In the interest of uniformity, here is the scale in an early form as described by Harvard College Observatory's William H. Pickering (1858-1938). Pickering used a 5-inch refractor. His comments about diffraction disks and rings will have to be modified for larger or smaller instruments, but they're a starting point:

1 — Star image is usually about twice the diameter of the third diffraction ring if the ring could be seen; star image 13 arcseconds (13") in diameter.

2 — Image occasionally twice the diameter of the third ring (13").

3 — Image about the same diameter as the third ring (6.7"), and brighter at the center.

4 — The central Airy diffraction disk often visible; arcs of diffraction rings sometimes seen on brighter stars.
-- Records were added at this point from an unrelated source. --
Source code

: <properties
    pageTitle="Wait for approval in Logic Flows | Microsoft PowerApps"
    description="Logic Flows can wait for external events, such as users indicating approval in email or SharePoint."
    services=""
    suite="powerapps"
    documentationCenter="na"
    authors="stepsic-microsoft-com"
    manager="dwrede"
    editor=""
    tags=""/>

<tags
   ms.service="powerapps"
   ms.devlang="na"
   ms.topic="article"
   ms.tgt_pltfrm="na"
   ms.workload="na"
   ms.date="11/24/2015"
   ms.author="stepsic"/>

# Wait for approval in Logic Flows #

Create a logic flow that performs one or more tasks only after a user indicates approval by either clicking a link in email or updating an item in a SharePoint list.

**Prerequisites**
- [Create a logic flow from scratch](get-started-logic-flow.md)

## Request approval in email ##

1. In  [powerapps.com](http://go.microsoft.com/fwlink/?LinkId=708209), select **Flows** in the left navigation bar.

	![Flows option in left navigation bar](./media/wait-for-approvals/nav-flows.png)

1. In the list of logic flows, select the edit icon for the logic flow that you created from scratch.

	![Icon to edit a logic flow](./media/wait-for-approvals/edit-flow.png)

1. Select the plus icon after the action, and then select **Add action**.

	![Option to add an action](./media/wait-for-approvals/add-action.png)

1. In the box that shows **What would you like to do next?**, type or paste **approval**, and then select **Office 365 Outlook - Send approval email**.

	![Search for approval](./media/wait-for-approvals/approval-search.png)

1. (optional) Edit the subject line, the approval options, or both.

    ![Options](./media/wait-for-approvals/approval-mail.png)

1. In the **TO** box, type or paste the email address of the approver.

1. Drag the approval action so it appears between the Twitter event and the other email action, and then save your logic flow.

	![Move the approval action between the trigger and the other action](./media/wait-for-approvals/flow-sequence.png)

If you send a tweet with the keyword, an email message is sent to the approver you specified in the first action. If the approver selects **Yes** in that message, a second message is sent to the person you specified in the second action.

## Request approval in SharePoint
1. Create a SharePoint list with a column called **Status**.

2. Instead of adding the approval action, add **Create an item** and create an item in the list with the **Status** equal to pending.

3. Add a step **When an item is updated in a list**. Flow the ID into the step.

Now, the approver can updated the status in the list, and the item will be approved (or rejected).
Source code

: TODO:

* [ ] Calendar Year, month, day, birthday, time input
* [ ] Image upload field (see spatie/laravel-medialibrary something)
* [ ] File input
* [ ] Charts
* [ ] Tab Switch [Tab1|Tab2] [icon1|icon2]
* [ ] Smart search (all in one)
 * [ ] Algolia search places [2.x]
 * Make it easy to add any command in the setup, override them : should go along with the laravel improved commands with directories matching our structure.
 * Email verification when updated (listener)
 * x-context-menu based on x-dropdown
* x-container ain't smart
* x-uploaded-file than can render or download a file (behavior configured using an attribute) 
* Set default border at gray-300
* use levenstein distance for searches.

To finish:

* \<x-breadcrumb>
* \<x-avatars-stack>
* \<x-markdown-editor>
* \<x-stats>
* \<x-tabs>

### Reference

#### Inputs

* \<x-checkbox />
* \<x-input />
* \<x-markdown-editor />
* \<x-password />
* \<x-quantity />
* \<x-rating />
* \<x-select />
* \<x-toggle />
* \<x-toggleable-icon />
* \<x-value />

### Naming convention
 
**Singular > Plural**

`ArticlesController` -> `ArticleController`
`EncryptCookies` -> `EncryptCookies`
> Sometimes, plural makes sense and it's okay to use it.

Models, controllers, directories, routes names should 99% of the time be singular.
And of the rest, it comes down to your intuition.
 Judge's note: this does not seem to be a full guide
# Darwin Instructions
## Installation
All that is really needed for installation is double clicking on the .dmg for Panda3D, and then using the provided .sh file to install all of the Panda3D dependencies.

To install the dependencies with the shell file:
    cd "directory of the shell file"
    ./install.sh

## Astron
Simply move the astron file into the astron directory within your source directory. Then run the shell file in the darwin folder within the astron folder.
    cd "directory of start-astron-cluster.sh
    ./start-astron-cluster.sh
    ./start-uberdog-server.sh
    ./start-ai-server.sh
5 — Airy disk always visible; arcs frequently seen on brighter stars.

6 — Airy disk always visible; short arcs constantly seen.

7 — Disk sometimes sharply defined; diffraction rings seen as long arcs or complete circles.

8 — Disk always sharply defined; rings seen as long arcs or complete circles, but always in motion.

9 — The inner diffraction ring is stationary. Outer rings momentarily stationary.

10 — The complete diffraction pattern is stationary.

On this scale 1 to 3 is considered very bad, 4 to 5 poor, 6 to 7 good, and 8 to 10 excellent.